WHAT IS REQUIRED: Every line of the material below that contains the string "tutorial" must appear in the answer.

----

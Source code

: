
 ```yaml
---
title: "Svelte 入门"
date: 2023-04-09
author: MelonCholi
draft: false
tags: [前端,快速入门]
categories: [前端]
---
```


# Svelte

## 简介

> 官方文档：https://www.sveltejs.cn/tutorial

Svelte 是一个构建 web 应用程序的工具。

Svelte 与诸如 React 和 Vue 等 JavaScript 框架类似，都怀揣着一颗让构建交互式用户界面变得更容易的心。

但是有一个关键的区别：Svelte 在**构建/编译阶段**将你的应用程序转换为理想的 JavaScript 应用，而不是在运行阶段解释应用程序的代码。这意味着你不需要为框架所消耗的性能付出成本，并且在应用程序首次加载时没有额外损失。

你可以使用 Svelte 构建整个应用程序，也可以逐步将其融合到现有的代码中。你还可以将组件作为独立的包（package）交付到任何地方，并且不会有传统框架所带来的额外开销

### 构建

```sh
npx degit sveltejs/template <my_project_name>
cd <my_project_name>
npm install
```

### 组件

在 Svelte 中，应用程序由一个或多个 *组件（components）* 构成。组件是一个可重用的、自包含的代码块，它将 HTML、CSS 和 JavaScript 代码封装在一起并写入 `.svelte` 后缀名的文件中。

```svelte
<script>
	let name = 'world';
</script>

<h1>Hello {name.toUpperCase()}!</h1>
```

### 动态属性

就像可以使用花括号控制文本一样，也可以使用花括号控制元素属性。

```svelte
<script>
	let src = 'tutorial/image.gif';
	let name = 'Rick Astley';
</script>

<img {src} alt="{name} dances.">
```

----

REPLY:
> 官方文档：https://www.sveltejs.cn/tutorial
	let src = 'tutorial/image.gif';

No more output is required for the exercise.